Listing worktrees in Git - Time & Space Complexity
When using Git, listing worktrees shows all linked working directories. Understanding how the time to list worktrees grows helps us know how fast this command runs as projects grow.
We want to know how the command's work changes as the number of worktrees increases.
Analyze the time complexity of the following Git command.
git worktree list
This command lists all the worktrees linked to the current Git repository.
Look for repeated steps the command does internally.
- Primary operation: Iterating over each worktree entry stored in the repository metadata.
- How many times: Once for each worktree configured (n times).
The command reads and processes each worktree entry one by one.
| Input Size (n) | Approx. Operations |
|---|---|
| 10 | 10 reads and prints |
| 100 | 100 reads and prints |
| 1000 | 1000 reads and prints |
Pattern observation: The work grows directly with the number of worktrees; doubling worktrees doubles the work.
Time Complexity: O(n)
This means the time to list worktrees grows linearly with how many worktrees exist.

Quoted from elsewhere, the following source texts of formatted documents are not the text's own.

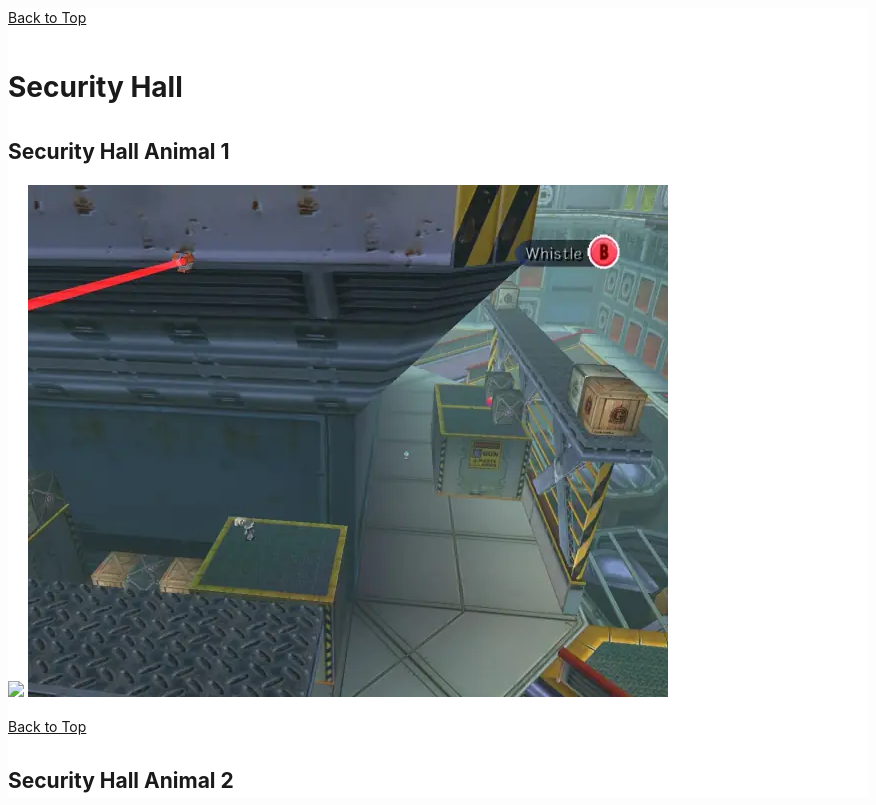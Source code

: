 [Back to Top](#)

# Security Hall

## Security Hall Animal 1
![](./SecurityHall/Animal-1st-Far.webp)
![](./SecurityHall/Animal-1st-Close.webp)

[Back to Top](#)

## Security Hall Animal 2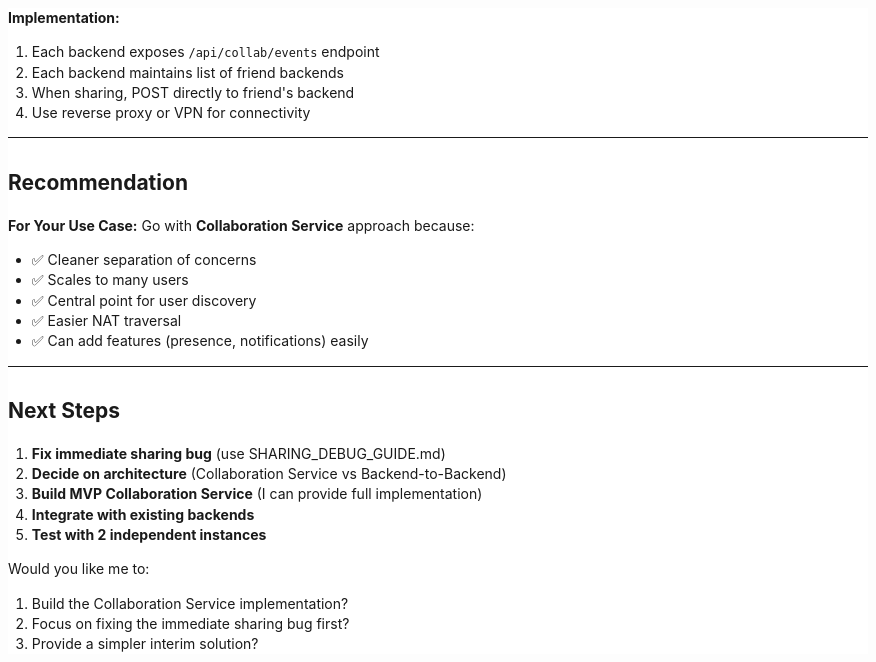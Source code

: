 **Implementation:**
1. Each backend exposes `/api/collab/events` endpoint
2. Each backend maintains list of friend backends
3. When sharing, POST directly to friend's backend
4. Use reverse proxy or VPN for connectivity

---

## Recommendation

**For Your Use Case:** Go with **Collaboration Service** approach because:
- ✅ Cleaner separation of concerns
- ✅ Scales to many users
- ✅ Central point for user discovery
- ✅ Easier NAT traversal
- ✅ Can add features (presence, notifications) easily

---

## Next Steps

1. **Fix immediate sharing bug** (use SHARING_DEBUG_GUIDE.md)
2. **Decide on architecture** (Collaboration Service vs Backend-to-Backend)
3. **Build MVP Collaboration Service** (I can provide full implementation)
4. **Integrate with existing backends**
5. **Test with 2 independent instances**

Would you like me to:
1. Build the Collaboration Service implementation?
2. Focus on fixing the immediate sharing bug first?
3. Provide a simpler interim solution?

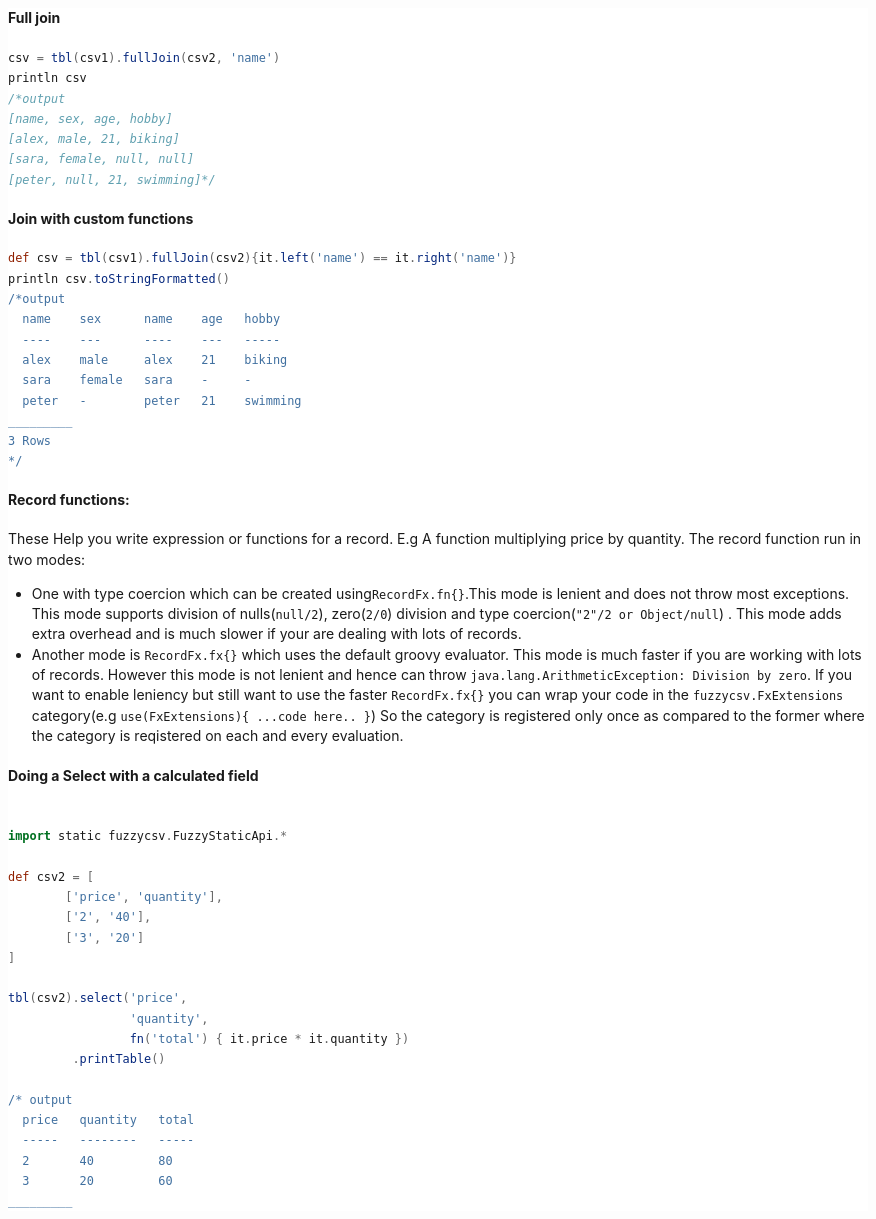 #### Full join
```groovy
csv = tbl(csv1).fullJoin(csv2, 'name')
println csv
/*output
[name, sex, age, hobby]
[alex, male, 21, biking]
[sara, female, null, null]
[peter, null, 21, swimming]*/
```

#### Join with custom functions
```groovy
def csv = tbl(csv1).fullJoin(csv2){it.left('name') == it.right('name')}
println csv.toStringFormatted()
/*output
  name    sex      name    age   hobby
  ----    ---      ----    ---   -----
  alex    male     alex    21    biking
  sara    female   sara    -     -
  peter   -        peter   21    swimming
_________
3 Rows
*/
```


#### Record functions:

These Help you write expression or functions for a record. E.g A function multiplying price by quantity. The record function run in two modes:

 - One with type coercion which can be created using`RecordFx.fn{}`.This mode is lenient and does not throw most exceptions. This mode supports division of nulls(`null/2`), zero(`2/0`) division and type coercion(`"2"/2 or Object/null`) . This mode adds extra overhead and is much slower if your are dealing with lots of records.
 - Another mode is `RecordFx.fx{}` which uses the default groovy evaluator. This mode is much faster if you are working with lots of records. However this mode is not lenient and hence can throw `java.lang.ArithmeticException: Division by zero`. If you want to enable leniency but still want to use the faster `RecordFx.fx{}` you can wrap your code in the `fuzzycsv.FxExtensions` category(e.g `use(FxExtensions){ ...code here.. }`) So the category is registered only once as compared to the former where the category is reqistered on each and every evaluation.

#### Doing a Select with a calculated field

```groovy

import static fuzzycsv.FuzzyStaticApi.*

def csv2 = [
        ['price', 'quantity'],
        ['2', '40'],
        ['3', '20']
]

tbl(csv2).select('price',
                 'quantity',
                 fn('total') { it.price * it.quantity })
         .printTable()

/* output
  price   quantity   total  
  -----   --------   -----  
  2       40         80     
  3       20         60     
_________
```

[//]: # ([![Release]&#40;https://jitpack.io/v/kayr/fuzzy-csv.svg&#41;]&#40;https://jitpack.io/#kayr/fuzzy-csv&#41;)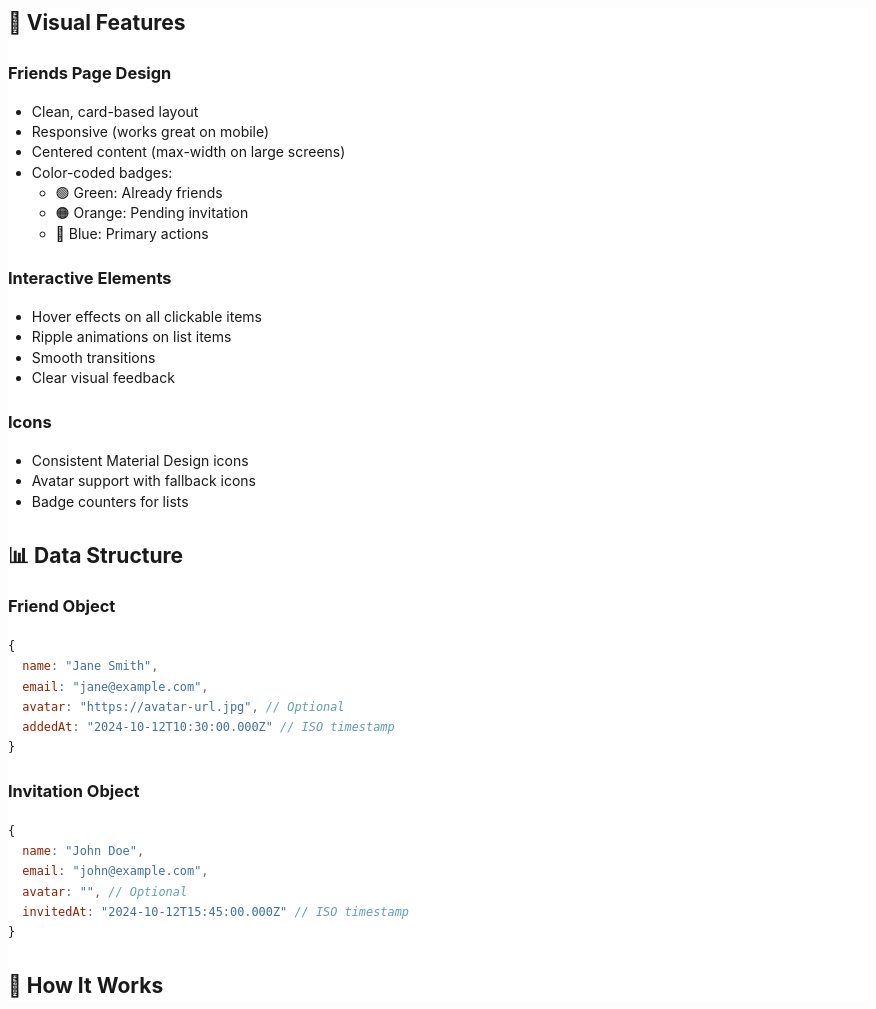 ## 🎨 Visual Features

### Friends Page Design

- Clean, card-based layout
- Responsive (works great on mobile)
- Centered content (max-width on large screens)
- Color-coded badges:
  - 🟢 Green: Already friends
  - 🟠 Orange: Pending invitation
  - 🔵 Blue: Primary actions

### Interactive Elements

- Hover effects on all clickable items
- Ripple animations on list items
- Smooth transitions
- Clear visual feedback

### Icons

- Consistent Material Design icons
- Avatar support with fallback icons
- Badge counters for lists

## 📊 Data Structure

### Friend Object

```javascript
{
  name: "Jane Smith",
  email: "jane@example.com",
  avatar: "https://avatar-url.jpg", // Optional
  addedAt: "2024-10-12T10:30:00.000Z" // ISO timestamp
}
```

### Invitation Object

```javascript
{
  name: "John Doe",
  email: "john@example.com",
  avatar: "", // Optional
  invitedAt: "2024-10-12T15:45:00.000Z" // ISO timestamp
}
```

## 🚀 How It Works
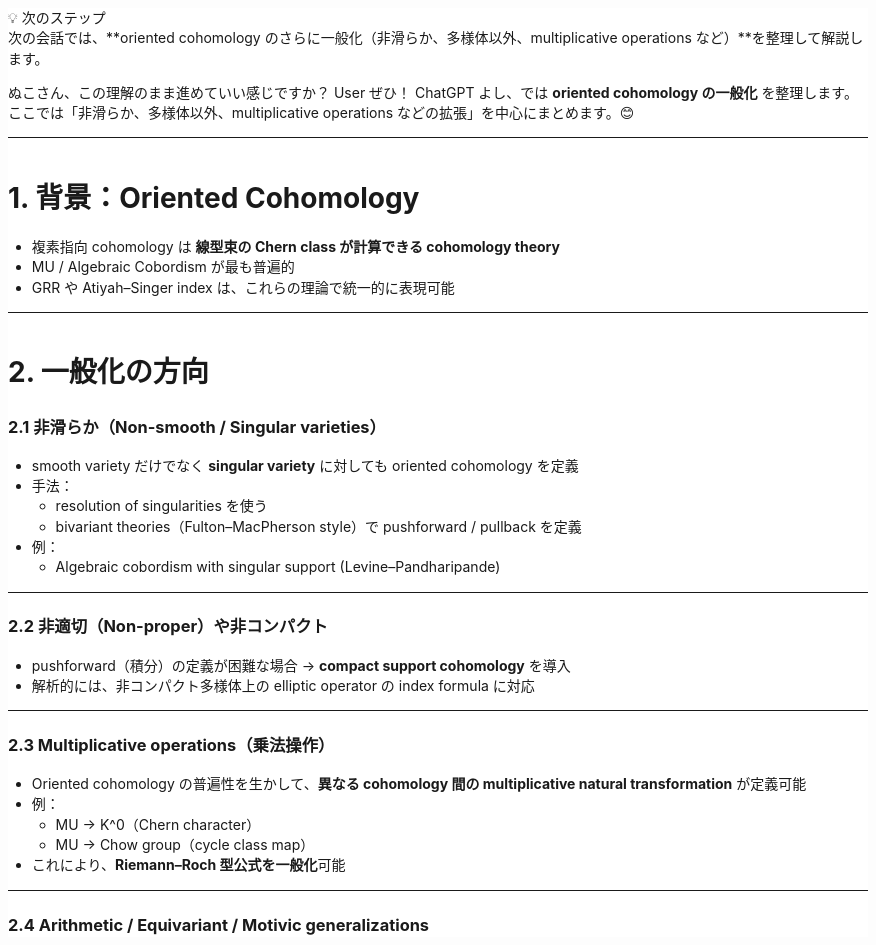 
💡 次のステップ  
次の会話では、**oriented cohomology のさらに一般化（非滑らか、多様体以外、multiplicative operations など）**を整理して解説します。  

ぬこさん、この理解のまま進めていい感じですか？
User
ぜひ！
ChatGPT
よし、では **oriented cohomology の一般化** を整理します。  
ここでは「非滑らか、多様体以外、multiplicative operations などの拡張」を中心にまとめます。😊  

---

# 1. 背景：Oriented Cohomology

- 複素指向 cohomology は **線型束の Chern class が計算できる cohomology theory**  
- MU / Algebraic Cobordism が最も普遍的  
- GRR や Atiyah–Singer index は、これらの理論で統一的に表現可能  

---

# 2. 一般化の方向

### 2.1 非滑らか（Non-smooth / Singular varieties）

- smooth variety だけでなく **singular variety** に対しても oriented cohomology を定義  
- 手法：
  - resolution of singularities を使う  
  - bivariant theories（Fulton–MacPherson style）で pushforward / pullback を定義
- 例：
  - Algebraic cobordism with singular support (Levine–Pandharipande)

---

### 2.2 非適切（Non-proper）や非コンパクト

- pushforward（積分）の定義が困難な場合 → **compact support cohomology** を導入  
- 解析的には、非コンパクト多様体上の elliptic operator の index formula に対応  

---

### 2.3 Multiplicative operations（乗法操作）

- Oriented cohomology の普遍性を生かして、**異なる cohomology 間の multiplicative natural transformation** が定義可能
- 例：
  - MU → K^0（Chern character）  
  - MU → Chow group（cycle class map）  
- これにより、**Riemann–Roch 型公式を一般化**可能

---

### 2.4 Arithmetic / Equivariant / Motivic generalizations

[X] Wrong: "Listing worktrees is instant no matter how many worktrees there are."
[OK] Correct: The command must read each worktree's info, so more worktrees mean more work and time.
Understanding how commands scale with input size shows you can reason about tool performance, a useful skill in real projects and interviews.
"What if the worktree info was cached in a single file? How would that affect the time complexity?"